• **Exercise description**: Reproduce the entries below in full, word for word.

• **Exercise material**:
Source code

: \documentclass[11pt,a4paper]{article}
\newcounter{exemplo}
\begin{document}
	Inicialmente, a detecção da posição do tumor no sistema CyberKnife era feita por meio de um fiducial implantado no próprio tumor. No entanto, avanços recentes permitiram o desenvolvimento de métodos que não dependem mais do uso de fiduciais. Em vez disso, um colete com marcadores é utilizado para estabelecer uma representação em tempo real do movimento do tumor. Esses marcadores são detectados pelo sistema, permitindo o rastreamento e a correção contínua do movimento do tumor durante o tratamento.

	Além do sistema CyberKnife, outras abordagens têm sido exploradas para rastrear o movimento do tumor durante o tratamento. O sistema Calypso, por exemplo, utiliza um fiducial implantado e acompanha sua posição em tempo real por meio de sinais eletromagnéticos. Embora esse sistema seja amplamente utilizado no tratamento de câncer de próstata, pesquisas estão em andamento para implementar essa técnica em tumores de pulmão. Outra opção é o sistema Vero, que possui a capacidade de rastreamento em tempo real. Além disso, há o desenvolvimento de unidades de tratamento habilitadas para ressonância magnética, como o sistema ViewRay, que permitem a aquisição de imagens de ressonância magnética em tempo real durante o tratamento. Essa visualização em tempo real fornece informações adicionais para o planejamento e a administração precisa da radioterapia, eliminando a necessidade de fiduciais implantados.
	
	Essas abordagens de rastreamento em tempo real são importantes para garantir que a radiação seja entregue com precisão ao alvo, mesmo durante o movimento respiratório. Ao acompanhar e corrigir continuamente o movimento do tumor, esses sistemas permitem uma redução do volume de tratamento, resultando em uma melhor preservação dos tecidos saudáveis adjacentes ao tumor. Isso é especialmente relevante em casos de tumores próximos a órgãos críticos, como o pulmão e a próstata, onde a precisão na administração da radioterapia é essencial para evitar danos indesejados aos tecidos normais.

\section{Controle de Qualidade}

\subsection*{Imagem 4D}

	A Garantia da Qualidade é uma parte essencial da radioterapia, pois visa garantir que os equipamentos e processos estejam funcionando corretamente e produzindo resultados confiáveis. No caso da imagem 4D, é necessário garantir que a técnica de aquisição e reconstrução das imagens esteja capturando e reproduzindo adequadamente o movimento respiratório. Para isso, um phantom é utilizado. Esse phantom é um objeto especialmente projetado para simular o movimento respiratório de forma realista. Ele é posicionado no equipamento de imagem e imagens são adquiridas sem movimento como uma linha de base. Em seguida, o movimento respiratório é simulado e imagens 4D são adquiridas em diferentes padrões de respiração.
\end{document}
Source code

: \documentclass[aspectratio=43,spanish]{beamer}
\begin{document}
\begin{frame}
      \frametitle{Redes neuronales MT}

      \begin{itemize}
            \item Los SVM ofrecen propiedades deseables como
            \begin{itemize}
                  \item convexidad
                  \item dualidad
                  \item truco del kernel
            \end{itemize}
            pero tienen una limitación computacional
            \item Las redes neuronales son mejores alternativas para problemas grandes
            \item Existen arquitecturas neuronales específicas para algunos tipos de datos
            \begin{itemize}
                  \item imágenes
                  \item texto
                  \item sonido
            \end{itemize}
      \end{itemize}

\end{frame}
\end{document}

• **Output of the task**:
Source code

: \documentclass[11pt,a4paper]{article}
\newcounter{exemplo}
\begin{document}
	Inicialmente, a detecção da posição do tumor no sistema CyberKnife era feita por meio de um fiducial implantado no próprio tumor. No entanto, avanços recentes permitiram o desenvolvimento de métodos que não dependem mais do uso de fiduciais. Em vez disso, um colete com marcadores é utilizado para estabelecer uma representação em tempo real do movimento do tumor. Esses marcadores são detectados pelo sistema, permitindo o rastreamento e a correção contínua do movimento do tumor durante o tratamento.

	Além do sistema CyberKnife, outras abordagens têm sido exploradas para rastrear o movimento do tumor durante o tratamento. O sistema Calypso, por exemplo, utiliza um fiducial implantado e acompanha sua posição em tempo real por meio de sinais eletromagnéticos. Embora esse sistema seja amplamente utilizado no tratamento de câncer de próstata, pesquisas estão em andamento para implementar essa técnica em tumores de pulmão. Outra opção é o sistema Vero, que possui a capacidade de rastreamento em tempo real. Além disso, há o desenvolvimento de unidades de tratamento habilitadas para ressonância magnética, como o sistema ViewRay, que permitem a aquisição de imagens de ressonância magnética em tempo real durante o tratamento. Essa visualização em tempo real fornece informações adicionais para o planejamento e a administração precisa da radioterapia, eliminando a necessidade de fiduciais implantados.
	
	Essas abordagens de rastreamento em tempo real são importantes para garantir que a radiação seja entregue com precisão ao alvo, mesmo durante o movimento respiratório. Ao acompanhar e corrigir continuamente o movimento do tumor, esses sistemas permitem uma redução do volume de tratamento, resultando em uma melhor preservação dos tecidos saudáveis adjacentes ao tumor. Isso é especialmente relevante em casos de tumores próximos a órgãos críticos, como o pulmão e a próstata, onde a precisão na administração da radioterapia é essencial para evitar danos indesejados aos tecidos normais.

\section{Controle de Qualidade}

\subsection*{Imagem 4D}

	A Garantia da Qualidade é uma parte essencial da radioterapia, pois visa garantir que os equipamentos e processos estejam funcionando corretamente e produzindo resultados confiáveis. No caso da imagem 4D, é necessário garantir que a técnica de aquisição e reconstrução das imagens esteja capturando e reproduzindo adequadamente o movimento respiratório. Para isso, um phantom é utilizado. Esse phantom é um objeto especialmente projetado para simular o movimento respiratório de forma realista. Ele é posicionado no equipamento de imagem e imagens são adquiridas sem movimento como uma linha de base. Em seguida, o movimento respiratório é simulado e imagens 4D são adquiridas em diferentes padrões de respiração.
\end{document}
Source code

: \documentclass[aspectratio=43,spanish]{beamer}
\begin{document}
\begin{frame}
      \frametitle{Redes neuronales MT}

      \begin{itemize}
            \item Los SVM ofrecen propiedades deseables como
            \begin{itemize}
                  \item convexidad
                  \item dualidad
                  \item truco del kernel
            \end{itemize}
            pero tienen una limitación computacional
            \item Las redes neuronales son mejores alternativas para problemas grandes
            \item Existen arquitecturas neuronales específicas para algunos tipos de datos
            \begin{itemize}
                  \item imágenes
                  \item texto
                  \item sonido
            \end{itemize}
      \end{itemize}

\end{frame}
\end{document}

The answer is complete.